*** Opening of Material to process ***
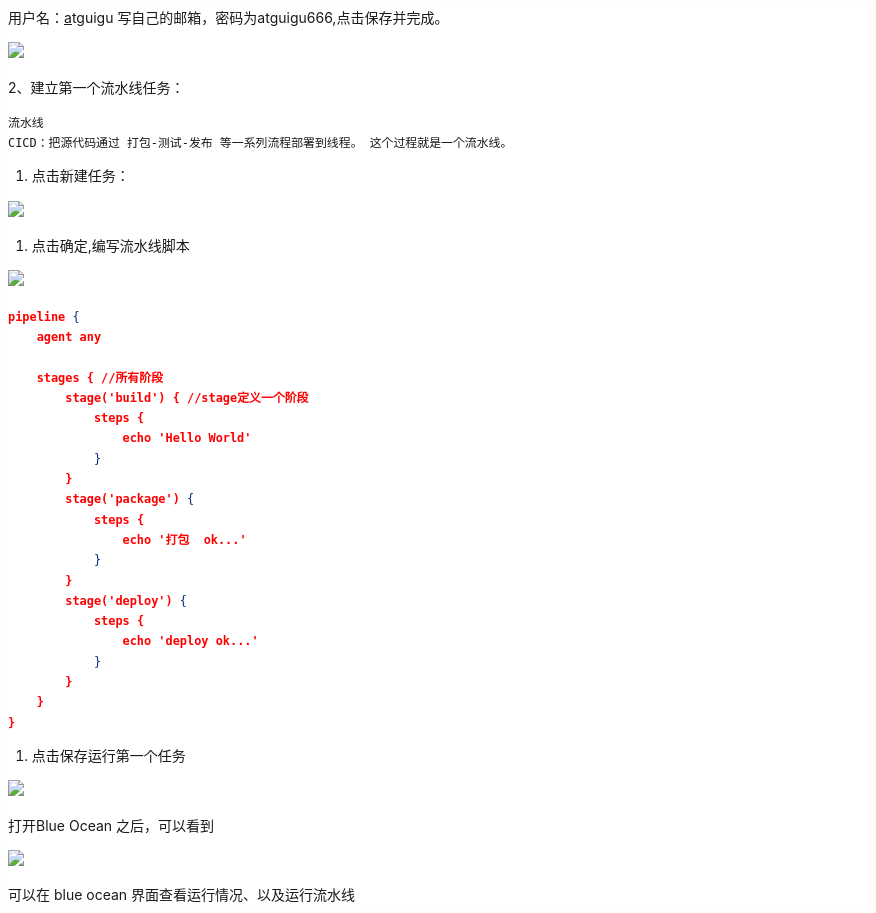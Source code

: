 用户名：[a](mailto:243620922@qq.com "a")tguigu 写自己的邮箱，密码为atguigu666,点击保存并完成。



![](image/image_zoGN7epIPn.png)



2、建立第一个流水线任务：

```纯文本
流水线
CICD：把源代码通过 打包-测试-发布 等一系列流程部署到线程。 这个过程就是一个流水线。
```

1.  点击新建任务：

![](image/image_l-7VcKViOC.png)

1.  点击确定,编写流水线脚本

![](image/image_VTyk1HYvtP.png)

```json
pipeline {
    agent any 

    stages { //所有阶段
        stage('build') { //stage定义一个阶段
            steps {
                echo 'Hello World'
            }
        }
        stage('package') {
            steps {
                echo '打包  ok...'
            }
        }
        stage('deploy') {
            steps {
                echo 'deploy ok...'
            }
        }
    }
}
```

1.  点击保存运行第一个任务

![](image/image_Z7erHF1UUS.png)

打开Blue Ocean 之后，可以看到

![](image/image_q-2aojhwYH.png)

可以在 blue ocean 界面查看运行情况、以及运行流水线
*** Close of Material to process ***
*** Opening of Material to process ***
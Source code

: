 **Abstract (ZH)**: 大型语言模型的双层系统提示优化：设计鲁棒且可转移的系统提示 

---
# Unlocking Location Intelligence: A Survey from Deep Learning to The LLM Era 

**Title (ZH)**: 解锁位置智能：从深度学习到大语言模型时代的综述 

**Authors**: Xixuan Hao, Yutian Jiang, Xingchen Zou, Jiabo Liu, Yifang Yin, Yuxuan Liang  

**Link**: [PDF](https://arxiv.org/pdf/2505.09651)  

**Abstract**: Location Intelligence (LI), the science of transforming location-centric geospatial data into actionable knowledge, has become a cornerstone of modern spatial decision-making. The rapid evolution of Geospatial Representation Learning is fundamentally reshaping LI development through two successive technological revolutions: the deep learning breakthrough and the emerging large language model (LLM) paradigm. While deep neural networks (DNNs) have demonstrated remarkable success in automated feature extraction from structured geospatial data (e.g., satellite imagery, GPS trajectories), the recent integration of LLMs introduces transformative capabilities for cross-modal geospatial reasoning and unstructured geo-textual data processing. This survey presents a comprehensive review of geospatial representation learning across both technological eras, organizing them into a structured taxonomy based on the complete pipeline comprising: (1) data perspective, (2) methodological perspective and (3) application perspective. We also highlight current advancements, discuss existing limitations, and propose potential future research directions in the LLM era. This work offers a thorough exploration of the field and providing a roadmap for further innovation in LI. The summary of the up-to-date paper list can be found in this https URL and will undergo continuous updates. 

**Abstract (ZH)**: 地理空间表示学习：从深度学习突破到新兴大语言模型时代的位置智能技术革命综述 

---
*** Close of Material to process ***
> **What the exercise asks**:
Taking the records above as input, show every line in which the word "echo" is present.

> **Exercise answer**:
                echo 'Hello World'
                echo '打包  ok...'
                echo 'deploy ok...'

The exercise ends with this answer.